Task goal: Transcribe the data in full, keeping each line exactly as it appears.

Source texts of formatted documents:
*** Block opens ***
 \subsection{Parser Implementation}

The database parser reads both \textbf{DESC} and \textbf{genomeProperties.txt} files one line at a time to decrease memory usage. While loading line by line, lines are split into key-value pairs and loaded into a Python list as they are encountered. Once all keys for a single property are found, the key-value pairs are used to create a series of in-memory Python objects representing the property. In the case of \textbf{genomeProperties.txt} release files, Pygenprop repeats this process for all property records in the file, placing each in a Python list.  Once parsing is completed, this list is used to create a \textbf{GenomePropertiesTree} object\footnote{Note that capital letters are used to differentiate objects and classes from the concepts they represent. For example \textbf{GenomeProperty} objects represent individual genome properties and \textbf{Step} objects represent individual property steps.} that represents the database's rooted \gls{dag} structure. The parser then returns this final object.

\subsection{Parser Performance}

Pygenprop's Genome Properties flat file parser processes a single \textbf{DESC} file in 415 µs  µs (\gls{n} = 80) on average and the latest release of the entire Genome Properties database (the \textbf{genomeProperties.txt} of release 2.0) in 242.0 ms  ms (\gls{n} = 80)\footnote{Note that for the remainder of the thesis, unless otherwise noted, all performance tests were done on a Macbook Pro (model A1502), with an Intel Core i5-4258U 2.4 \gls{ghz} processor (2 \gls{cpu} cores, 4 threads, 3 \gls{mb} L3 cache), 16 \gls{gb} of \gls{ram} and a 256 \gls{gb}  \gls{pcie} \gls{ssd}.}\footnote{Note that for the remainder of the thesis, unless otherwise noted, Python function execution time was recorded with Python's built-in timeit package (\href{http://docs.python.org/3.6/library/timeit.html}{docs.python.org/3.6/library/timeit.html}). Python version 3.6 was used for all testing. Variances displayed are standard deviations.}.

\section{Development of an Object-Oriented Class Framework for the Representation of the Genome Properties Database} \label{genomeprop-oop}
*** Block closes ***
Written response:
 \subsection{Parser Implementation}

The database parser reads both \textbf{DESC} and \textbf{genomeProperties.txt} files one line at a time to decrease memory usage. While loading line by line, lines are split into key-value pairs and loaded into a Python list as they are encountered. Once all keys for a single property are found, the key-value pairs are used to create a series of in-memory Python objects representing the property. In the case of \textbf{genomeProperties.txt} release files, Pygenprop repeats this process for all property records in the file, placing each in a Python list.  Once parsing is completed, this list is used to create a \textbf{GenomePropertiesTree} object\footnote{Note that capital letters are used to differentiate objects and classes from the concepts they represent. For example \textbf{GenomeProperty} objects represent individual genome properties and \textbf{Step} objects represent individual property steps.} that represents the database's rooted \gls{dag} structure. The parser then returns this final object.

\subsection{Parser Performance}

Pygenprop's Genome Properties flat file parser processes a single \textbf{DESC} file in 415 µs  µs (\gls{n} = 80) on average and the latest release of the entire Genome Properties database (the \textbf{genomeProperties.txt} of release 2.0) in 242.0 ms  ms (\gls{n} = 80)\footnote{Note that for the remainder of the thesis, unless otherwise noted, all performance tests were done on a Macbook Pro (model A1502), with an Intel Core i5-4258U 2.4 \gls{ghz} processor (2 \gls{cpu} cores, 4 threads, 3 \gls{mb} L3 cache), 16 \gls{gb} of \gls{ram} and a 256 \gls{gb}  \gls{pcie} \gls{ssd}.}\footnote{Note that for the remainder of the thesis, unless otherwise noted, Python function execution time was recorded with Python's built-in timeit package (\href{http://docs.python.org/3.6/library/timeit.html}{docs.python.org/3.6/library/timeit.html}). Python version 3.6 was used for all testing. Variances displayed are standard deviations.}.

\section{Development of an Object-Oriented Class Framework for the Representation of the Genome Properties Database} \label{genomeprop-oop}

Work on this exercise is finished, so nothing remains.